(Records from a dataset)
........

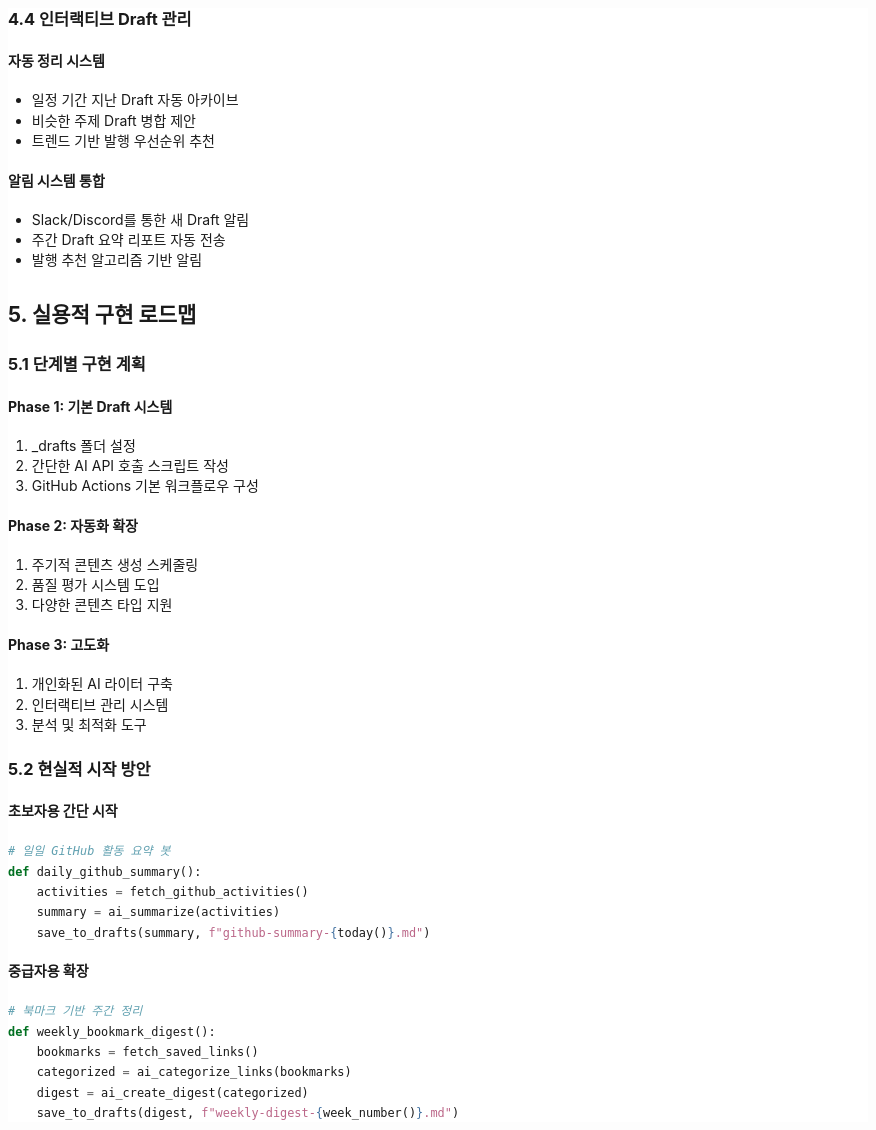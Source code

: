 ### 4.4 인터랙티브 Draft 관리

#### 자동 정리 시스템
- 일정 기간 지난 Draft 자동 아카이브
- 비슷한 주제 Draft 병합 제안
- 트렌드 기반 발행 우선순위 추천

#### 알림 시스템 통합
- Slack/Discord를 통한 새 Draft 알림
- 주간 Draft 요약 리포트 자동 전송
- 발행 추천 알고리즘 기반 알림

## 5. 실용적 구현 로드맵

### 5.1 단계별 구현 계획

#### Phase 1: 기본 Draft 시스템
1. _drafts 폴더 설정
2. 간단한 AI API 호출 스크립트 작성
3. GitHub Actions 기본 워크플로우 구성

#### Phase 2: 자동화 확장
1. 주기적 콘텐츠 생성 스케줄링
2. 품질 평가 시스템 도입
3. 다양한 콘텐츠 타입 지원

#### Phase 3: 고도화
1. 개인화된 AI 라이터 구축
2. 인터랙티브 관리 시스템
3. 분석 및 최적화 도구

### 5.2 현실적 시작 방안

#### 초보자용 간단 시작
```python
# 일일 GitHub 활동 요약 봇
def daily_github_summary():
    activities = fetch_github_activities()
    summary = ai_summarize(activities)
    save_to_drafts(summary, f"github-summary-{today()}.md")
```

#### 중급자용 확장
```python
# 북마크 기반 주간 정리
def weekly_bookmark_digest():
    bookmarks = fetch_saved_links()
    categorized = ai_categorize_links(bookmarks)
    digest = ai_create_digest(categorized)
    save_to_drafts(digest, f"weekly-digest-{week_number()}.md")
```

........

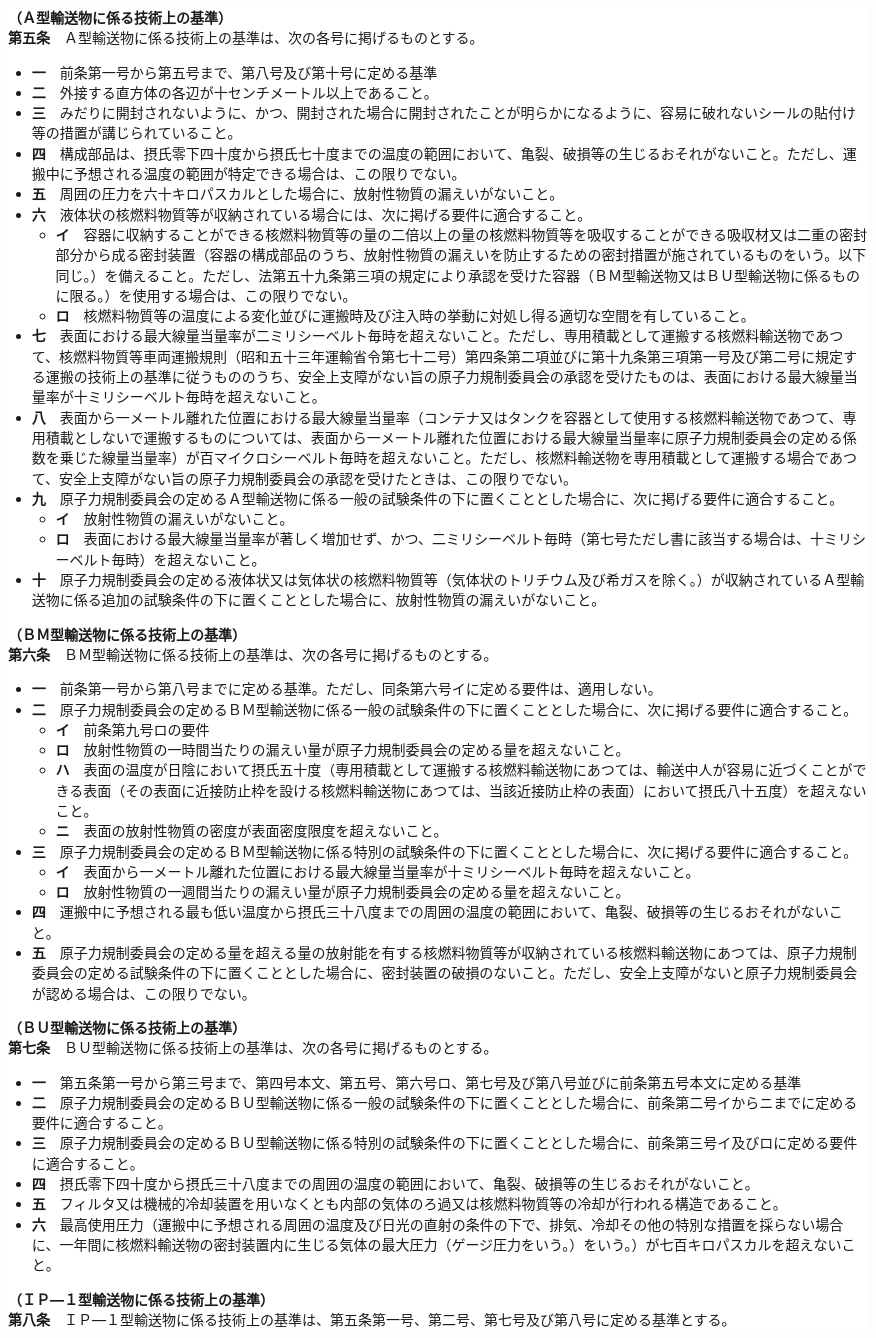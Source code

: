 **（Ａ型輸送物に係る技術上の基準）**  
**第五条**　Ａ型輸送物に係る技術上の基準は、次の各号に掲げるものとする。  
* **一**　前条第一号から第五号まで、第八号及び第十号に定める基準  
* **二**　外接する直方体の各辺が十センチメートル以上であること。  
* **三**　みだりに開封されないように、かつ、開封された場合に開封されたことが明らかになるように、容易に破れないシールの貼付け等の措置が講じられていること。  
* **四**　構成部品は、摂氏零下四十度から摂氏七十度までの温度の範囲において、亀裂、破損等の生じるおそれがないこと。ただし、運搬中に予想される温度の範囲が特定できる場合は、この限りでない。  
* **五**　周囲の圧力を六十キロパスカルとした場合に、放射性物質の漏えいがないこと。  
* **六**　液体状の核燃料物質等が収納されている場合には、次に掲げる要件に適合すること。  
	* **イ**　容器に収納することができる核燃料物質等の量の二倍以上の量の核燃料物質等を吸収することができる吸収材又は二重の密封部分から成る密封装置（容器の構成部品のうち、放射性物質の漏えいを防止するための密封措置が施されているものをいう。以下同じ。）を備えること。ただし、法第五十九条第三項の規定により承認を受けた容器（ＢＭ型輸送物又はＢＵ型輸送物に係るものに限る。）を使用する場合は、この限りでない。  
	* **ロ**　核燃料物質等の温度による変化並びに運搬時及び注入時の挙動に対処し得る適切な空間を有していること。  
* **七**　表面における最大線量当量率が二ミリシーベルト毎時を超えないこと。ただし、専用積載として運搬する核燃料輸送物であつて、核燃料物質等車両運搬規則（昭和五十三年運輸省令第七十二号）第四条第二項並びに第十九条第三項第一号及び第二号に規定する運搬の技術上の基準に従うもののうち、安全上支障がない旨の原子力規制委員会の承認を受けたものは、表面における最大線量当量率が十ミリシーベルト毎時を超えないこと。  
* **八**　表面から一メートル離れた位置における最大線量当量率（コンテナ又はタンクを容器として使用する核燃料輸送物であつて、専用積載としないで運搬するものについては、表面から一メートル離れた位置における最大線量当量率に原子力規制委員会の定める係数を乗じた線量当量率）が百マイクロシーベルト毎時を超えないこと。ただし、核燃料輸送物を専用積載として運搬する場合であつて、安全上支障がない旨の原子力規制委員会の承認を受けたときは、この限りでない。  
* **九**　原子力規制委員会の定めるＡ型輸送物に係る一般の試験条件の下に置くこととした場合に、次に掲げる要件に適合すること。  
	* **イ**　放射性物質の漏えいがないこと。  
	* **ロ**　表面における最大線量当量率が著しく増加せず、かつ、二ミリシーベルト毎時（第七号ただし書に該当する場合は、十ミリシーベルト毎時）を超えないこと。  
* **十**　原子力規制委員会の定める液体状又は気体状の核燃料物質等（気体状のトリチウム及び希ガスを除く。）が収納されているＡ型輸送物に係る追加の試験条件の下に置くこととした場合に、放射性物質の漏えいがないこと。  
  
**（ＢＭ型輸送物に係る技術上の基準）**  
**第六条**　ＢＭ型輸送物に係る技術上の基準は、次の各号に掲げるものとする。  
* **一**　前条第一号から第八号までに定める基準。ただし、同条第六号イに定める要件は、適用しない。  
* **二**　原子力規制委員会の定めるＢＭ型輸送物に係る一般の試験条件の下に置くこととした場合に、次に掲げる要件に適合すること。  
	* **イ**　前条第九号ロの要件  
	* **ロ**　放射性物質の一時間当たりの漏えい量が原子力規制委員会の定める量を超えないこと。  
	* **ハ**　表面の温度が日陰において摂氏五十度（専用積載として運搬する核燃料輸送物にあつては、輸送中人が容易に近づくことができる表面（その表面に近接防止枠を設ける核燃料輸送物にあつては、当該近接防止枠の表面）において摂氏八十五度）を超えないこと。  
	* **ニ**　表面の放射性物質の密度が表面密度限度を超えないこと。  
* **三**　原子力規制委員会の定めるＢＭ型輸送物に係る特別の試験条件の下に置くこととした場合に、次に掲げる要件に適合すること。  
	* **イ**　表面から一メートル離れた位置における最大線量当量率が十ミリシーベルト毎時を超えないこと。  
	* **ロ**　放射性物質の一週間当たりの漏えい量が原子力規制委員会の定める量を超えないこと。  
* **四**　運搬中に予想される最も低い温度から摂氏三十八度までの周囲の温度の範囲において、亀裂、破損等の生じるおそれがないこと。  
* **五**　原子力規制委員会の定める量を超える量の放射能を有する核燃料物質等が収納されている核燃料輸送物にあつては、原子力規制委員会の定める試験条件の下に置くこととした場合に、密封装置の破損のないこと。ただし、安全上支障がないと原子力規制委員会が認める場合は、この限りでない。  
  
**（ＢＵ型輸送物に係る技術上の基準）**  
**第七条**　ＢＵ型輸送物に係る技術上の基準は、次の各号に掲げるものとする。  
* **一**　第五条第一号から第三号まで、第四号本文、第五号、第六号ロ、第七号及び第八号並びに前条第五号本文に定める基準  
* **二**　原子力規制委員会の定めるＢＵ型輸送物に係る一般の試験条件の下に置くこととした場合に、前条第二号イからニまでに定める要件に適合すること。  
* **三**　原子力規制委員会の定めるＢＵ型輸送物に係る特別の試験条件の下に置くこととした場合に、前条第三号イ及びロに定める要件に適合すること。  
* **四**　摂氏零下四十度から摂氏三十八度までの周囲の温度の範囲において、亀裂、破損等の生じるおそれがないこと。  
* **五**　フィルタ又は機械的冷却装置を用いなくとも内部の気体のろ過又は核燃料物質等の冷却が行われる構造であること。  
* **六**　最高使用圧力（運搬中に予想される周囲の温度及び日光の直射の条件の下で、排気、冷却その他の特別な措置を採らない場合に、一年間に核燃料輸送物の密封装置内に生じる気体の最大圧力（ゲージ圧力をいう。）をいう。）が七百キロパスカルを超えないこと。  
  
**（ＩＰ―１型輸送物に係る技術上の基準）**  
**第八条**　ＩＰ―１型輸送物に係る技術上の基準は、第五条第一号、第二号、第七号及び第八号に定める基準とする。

........

◆ What the task requires
Your response should contain each line of the entries above that holds the string "Phase".

◆ Result
#### Phase 1: 기본 Draft 시스템
#### Phase 2: 자동화 확장
#### Phase 3: 고도화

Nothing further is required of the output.